(Saved data entries)
--------------------
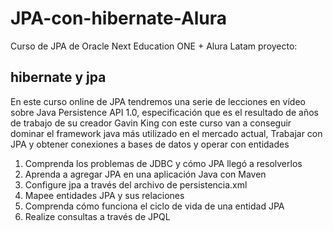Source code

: # <h1>JPA-con-hibernate-Alura</h1>

Curso de JPA de Oracle Next Education ONE + Alura Latam
proyecto: <h2>hibernate y jpa</h2>

En este curso online de JPA tendremos una serie de lecciones en vídeo sobre Java Persistence API 1.0, especificación que es el resultado de años de trabajo de su creador Gavin King con este curso van a conseguir dominar el framework java más utilizado en el mercado actual, Trabajar con JPA  y obtener conexiones a bases de datos y operar con entidades

<ol>
  <li>Comprenda los problemas de JDBC y cómo JPA llegó a resolverlos</li>
  <li>Aprenda a agregar JPA en una aplicación Java con Maven</li>
  <li>Configure jpa a través del archivo de persistencia.xml</li>
  <li>Mapee entidades JPA y sus relaciones</li>
  <li>Comprenda cómo funciona el ciclo de vida de una entidad JPA</li>
  <li>Realize consultas a través de JPQL</li>
</ol>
--------------------
# What is needed:
What is needed is the exact run of lines from the start of the data through the line with "<li>Comprenda cómo funciona", both ends included, minus the pictures.

# Exercise solution:
Source code

: # <h1>JPA-con-hibernate-Alura</h1>

Curso de JPA de Oracle Next Education ONE + Alura Latam
proyecto: <h2>hibernate y jpa</h2>

En este curso online de JPA tendremos una serie de lecciones en vídeo sobre Java Persistence API 1.0, especificación que es el resultado de años de trabajo de su creador Gavin King con este curso van a conseguir dominar el framework java más utilizado en el mercado actual, Trabajar con JPA  y obtener conexiones a bases de datos y operar con entidades

<ol>
  <li>Comprenda los problemas de JDBC y cómo JPA llegó a resolverlos</li>
  <li>Aprenda a agregar JPA en una aplicación Java con Maven</li>
  <li>Configure jpa a través del archivo de persistencia.xml</li>
  <li>Mapee entidades JPA y sus relaciones</li>
  <li>Comprenda cómo funciona el ciclo de vida de una entidad JPA</li>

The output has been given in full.